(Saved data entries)

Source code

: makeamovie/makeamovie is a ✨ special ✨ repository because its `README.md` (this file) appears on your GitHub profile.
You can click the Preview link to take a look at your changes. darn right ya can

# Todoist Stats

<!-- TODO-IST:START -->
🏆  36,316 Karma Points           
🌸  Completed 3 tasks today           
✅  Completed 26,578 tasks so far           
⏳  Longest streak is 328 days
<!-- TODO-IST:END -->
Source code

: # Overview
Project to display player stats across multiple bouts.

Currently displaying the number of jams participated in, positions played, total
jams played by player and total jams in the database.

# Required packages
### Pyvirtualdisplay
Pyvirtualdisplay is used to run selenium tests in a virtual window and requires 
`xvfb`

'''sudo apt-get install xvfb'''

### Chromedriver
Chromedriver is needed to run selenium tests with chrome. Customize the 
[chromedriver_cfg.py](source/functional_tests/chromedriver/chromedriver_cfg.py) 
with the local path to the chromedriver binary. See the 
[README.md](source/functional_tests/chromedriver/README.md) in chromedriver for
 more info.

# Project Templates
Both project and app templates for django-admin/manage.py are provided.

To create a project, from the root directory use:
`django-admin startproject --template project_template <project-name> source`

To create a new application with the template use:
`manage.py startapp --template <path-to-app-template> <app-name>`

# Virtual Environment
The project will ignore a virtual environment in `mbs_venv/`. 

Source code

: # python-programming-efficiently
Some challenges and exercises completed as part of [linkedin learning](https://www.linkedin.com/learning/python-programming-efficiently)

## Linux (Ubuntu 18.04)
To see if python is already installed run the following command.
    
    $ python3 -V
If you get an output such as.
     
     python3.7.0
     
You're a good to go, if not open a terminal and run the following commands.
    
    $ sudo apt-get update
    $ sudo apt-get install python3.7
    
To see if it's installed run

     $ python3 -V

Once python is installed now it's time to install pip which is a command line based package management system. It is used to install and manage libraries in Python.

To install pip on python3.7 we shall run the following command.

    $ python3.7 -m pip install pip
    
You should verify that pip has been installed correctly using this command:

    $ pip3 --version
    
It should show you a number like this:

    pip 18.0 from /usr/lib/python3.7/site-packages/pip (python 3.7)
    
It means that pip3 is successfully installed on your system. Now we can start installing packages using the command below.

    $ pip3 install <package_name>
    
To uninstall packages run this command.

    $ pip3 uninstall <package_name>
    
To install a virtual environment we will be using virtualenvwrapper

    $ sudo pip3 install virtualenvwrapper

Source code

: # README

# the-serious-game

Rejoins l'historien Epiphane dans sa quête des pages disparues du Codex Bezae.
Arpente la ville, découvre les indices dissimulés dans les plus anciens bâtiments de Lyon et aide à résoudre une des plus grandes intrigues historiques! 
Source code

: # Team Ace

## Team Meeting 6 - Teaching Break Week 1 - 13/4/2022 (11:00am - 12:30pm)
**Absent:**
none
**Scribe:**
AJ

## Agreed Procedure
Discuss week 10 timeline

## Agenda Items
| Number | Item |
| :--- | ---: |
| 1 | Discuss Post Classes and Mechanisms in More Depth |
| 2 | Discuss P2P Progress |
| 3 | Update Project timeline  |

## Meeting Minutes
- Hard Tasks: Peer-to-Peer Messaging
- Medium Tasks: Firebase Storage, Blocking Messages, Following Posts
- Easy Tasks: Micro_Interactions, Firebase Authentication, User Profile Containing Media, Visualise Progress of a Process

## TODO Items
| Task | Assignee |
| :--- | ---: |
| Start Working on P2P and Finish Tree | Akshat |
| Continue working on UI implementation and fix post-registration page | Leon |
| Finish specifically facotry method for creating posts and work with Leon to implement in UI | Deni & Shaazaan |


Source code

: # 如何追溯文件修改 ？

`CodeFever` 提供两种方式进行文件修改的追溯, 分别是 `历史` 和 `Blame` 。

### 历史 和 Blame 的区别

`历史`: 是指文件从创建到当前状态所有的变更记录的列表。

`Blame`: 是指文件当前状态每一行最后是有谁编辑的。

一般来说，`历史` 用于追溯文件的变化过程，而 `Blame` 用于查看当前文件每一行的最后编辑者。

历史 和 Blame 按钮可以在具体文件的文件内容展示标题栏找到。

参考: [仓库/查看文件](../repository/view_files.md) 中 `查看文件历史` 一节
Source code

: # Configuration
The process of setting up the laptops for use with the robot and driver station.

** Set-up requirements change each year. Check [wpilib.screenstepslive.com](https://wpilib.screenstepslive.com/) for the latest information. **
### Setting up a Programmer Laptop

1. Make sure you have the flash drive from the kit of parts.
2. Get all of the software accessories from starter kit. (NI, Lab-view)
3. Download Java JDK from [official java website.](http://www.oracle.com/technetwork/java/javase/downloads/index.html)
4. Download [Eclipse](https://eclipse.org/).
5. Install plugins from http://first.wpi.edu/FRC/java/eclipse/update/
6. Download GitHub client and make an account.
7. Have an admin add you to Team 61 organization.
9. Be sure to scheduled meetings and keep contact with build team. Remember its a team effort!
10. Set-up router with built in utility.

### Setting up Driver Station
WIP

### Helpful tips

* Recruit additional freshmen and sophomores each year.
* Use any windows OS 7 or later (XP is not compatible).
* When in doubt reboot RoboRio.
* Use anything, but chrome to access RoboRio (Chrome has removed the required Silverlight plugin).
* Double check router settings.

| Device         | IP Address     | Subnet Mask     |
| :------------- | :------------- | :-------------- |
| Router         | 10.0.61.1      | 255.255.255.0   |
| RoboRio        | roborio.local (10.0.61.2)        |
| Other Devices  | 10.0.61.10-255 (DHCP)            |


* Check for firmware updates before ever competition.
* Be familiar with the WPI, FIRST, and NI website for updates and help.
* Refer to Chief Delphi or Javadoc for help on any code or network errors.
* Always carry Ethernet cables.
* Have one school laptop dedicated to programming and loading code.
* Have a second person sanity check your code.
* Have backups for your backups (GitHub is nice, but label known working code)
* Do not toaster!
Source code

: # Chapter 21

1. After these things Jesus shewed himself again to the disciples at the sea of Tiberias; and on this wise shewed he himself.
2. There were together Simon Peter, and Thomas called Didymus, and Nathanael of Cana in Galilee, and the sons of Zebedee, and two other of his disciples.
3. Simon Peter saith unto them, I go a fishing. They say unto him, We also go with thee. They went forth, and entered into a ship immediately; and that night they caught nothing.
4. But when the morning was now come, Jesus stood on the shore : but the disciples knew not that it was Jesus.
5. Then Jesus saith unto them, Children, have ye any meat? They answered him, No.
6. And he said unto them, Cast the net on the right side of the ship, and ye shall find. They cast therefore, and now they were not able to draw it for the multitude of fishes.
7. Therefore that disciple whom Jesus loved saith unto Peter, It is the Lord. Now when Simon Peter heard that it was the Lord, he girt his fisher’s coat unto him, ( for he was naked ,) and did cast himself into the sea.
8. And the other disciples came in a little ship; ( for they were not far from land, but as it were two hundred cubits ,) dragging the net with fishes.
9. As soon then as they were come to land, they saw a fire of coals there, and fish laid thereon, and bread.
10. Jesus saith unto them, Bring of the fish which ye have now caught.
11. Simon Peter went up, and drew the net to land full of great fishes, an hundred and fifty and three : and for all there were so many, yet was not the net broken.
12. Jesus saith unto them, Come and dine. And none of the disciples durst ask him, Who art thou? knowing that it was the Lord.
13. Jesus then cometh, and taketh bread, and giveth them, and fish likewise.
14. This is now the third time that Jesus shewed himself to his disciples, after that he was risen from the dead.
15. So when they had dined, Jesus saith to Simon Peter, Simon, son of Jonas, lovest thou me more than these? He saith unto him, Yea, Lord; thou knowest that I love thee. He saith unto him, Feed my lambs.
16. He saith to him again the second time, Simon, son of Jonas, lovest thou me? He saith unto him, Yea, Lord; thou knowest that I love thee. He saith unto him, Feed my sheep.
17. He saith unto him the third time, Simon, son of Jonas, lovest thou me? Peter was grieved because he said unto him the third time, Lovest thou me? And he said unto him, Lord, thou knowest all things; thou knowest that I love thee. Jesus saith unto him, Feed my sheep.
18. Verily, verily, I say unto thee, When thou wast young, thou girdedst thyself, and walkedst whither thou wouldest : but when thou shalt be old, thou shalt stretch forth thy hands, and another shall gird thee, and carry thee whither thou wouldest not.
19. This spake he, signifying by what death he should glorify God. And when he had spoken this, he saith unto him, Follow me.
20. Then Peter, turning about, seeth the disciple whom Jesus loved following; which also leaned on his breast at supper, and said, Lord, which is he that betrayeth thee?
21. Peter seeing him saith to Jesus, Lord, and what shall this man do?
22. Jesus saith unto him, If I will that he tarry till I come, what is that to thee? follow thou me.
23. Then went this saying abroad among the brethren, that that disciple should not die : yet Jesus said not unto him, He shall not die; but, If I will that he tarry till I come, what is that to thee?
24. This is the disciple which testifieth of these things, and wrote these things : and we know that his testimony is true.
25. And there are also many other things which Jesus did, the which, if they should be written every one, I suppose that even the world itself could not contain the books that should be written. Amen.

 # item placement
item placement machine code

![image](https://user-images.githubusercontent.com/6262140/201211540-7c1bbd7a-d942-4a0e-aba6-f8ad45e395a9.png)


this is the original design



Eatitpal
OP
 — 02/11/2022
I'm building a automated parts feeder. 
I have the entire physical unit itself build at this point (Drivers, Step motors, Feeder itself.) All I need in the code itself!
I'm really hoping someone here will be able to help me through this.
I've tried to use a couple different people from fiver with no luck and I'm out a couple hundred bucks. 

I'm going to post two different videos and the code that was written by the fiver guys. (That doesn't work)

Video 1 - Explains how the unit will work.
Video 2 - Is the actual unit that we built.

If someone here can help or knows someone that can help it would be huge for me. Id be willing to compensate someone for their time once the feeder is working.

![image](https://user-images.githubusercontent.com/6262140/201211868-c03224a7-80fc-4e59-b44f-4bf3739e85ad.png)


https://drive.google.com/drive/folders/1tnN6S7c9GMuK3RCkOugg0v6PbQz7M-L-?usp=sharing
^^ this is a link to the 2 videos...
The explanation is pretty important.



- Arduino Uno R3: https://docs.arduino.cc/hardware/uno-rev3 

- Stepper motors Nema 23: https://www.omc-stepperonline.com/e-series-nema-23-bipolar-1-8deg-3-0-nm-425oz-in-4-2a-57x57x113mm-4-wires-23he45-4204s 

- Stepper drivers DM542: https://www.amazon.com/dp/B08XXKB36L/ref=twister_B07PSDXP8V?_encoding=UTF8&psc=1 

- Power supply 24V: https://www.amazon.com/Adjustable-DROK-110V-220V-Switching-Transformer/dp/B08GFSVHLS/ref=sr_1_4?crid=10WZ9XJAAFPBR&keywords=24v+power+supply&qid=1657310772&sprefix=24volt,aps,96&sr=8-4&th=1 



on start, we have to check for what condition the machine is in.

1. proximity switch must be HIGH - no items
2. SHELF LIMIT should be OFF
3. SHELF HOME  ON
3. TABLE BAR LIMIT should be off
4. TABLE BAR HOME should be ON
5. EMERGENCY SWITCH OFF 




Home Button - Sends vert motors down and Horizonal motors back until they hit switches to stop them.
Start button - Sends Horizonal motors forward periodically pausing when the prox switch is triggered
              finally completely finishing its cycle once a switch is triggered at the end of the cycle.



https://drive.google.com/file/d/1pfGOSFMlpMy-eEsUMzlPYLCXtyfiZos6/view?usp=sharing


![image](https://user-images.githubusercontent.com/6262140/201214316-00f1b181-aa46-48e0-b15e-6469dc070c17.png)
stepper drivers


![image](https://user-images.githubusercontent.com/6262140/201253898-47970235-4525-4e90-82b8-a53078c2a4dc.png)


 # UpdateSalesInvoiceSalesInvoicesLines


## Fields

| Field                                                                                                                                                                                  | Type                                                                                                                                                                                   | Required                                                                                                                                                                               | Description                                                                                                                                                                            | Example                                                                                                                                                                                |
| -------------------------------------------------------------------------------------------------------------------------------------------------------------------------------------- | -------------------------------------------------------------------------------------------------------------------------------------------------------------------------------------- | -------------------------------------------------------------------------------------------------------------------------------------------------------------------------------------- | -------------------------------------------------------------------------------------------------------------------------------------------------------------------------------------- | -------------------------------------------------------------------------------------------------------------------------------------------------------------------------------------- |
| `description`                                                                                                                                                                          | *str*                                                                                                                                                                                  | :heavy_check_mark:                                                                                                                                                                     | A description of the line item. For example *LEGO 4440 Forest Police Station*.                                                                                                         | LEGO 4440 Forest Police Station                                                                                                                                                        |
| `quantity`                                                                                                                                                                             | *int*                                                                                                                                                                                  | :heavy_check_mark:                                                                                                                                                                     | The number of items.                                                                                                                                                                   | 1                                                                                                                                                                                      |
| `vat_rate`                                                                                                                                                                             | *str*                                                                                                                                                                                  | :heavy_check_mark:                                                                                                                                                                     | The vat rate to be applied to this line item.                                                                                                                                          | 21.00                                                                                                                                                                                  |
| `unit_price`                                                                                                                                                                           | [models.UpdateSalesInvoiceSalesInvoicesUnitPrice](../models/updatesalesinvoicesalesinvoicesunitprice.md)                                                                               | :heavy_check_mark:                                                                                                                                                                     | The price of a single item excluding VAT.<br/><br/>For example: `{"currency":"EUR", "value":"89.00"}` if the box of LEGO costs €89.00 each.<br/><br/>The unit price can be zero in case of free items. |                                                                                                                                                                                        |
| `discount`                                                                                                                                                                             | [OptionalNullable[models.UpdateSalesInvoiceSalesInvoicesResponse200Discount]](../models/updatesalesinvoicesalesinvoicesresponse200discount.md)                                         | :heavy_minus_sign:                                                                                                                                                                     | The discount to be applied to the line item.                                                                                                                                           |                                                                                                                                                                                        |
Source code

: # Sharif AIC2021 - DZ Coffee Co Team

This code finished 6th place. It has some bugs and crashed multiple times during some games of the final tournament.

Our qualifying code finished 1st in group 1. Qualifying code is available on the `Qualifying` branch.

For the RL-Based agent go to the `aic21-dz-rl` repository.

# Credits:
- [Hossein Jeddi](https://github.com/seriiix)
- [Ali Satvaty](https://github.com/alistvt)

§ Task statement:
Above are the records. Copy the lines beginning at the one that has "It should show" and ending with the one that has "To install a virtual", unchanged.

§ Final answer:
It should show you a number like this:

    pip 18.0 from /usr/lib/python3.7/site-packages/pip (python 3.7)
    
It means that pip3 is successfully installed on your system. Now we can start installing packages using the command below.

    $ pip3 install <package_name>
    
To uninstall packages run this command.

    $ pip3 uninstall <package_name>
    
To install a virtual environment we will be using virtualenvwrapper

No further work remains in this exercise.